[Records from a data source]
________________________________________
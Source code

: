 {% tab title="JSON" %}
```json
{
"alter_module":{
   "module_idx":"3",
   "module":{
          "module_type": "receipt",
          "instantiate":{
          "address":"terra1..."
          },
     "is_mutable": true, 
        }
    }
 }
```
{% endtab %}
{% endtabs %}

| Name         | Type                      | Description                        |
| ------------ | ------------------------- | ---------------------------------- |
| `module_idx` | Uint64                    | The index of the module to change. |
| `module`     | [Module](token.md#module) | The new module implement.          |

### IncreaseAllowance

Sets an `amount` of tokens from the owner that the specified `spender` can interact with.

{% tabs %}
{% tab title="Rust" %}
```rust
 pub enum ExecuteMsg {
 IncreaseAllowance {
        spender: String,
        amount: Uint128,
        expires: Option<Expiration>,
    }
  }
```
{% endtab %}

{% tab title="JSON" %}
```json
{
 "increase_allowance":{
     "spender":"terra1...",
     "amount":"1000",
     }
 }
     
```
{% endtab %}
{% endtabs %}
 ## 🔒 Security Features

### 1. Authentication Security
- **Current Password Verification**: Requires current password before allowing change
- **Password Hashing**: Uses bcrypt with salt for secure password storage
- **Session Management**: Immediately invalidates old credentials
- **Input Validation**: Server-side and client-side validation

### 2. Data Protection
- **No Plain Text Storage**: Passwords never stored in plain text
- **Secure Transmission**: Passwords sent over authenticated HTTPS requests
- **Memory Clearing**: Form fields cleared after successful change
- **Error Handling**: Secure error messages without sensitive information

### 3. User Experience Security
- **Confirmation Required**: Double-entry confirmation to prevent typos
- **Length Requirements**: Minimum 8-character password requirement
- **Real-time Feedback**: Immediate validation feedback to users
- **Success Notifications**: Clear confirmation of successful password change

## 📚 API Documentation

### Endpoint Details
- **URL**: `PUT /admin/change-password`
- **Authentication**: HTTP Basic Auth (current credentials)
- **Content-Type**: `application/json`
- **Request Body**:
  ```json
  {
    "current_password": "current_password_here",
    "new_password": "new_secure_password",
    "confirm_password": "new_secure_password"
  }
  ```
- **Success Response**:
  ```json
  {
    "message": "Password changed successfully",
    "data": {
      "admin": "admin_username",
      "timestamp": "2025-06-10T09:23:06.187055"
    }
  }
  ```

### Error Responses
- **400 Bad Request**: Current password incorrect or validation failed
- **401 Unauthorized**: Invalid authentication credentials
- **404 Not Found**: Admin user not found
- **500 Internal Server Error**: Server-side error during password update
________________________________________
- _Exercise details_
The reply is to be an exact repeat of the records above.

- _Output for this exercise_
Source code

: {% tab title="JSON" %}
```json
{
"alter_module":{
   "module_idx":"3",
   "module":{
          "module_type": "receipt",
          "instantiate":{
          "address":"terra1..."
          },
     "is_mutable": true, 
        }
    }
 }
```
{% endtab %}
{% endtabs %}

| Name         | Type                      | Description                        |
| ------------ | ------------------------- | ---------------------------------- |
| `module_idx` | Uint64                    | The index of the module to change. |
| `module`     | [Module](token.md#module) | The new module implement.          |

### IncreaseAllowance

Sets an `amount` of tokens from the owner that the specified `spender` can interact with.

{% tabs %}
{% tab title="Rust" %}
```rust
 pub enum ExecuteMsg {
 IncreaseAllowance {
        spender: String,
        amount: Uint128,
        expires: Option<Expiration>,
    }
  }
```
{% endtab %}

{% tab title="JSON" %}
```json
{
 "increase_allowance":{
     "spender":"terra1...",
     "amount":"1000",
     }
 }
     
```
{% endtab %}
{% endtabs %}
 ## 🔒 Security Features

### 1. Authentication Security
- **Current Password Verification**: Requires current password before allowing change
- **Password Hashing**: Uses bcrypt with salt for secure password storage
- **Session Management**: Immediately invalidates old credentials
- **Input Validation**: Server-side and client-side validation

### 2. Data Protection
- **No Plain Text Storage**: Passwords never stored in plain text
- **Secure Transmission**: Passwords sent over authenticated HTTPS requests
- **Memory Clearing**: Form fields cleared after successful change
- **Error Handling**: Secure error messages without sensitive information

### 3. User Experience Security
- **Confirmation Required**: Double-entry confirmation to prevent typos
- **Length Requirements**: Minimum 8-character password requirement
- **Real-time Feedback**: Immediate validation feedback to users
- **Success Notifications**: Clear confirmation of successful password change

## 📚 API Documentation

### Endpoint Details
- **URL**: `PUT /admin/change-password`
- **Authentication**: HTTP Basic Auth (current credentials)
- **Content-Type**: `application/json`
- **Request Body**:
  ```json
  {
    "current_password": "current_password_here",
    "new_password": "new_secure_password",
    "confirm_password": "new_secure_password"
  }
  ```
- **Success Response**:
  ```json
  {
    "message": "Password changed successfully",
    "data": {
      "admin": "admin_username",
      "timestamp": "2025-06-10T09:23:06.187055"
    }
  }
  ```

### Error Responses
- **400 Bad Request**: Current password incorrect or validation failed
- **401 Unauthorized**: Invalid authentication credentials
- **404 Not Found**: Admin user not found
- **500 Internal Server Error**: Server-side error during password update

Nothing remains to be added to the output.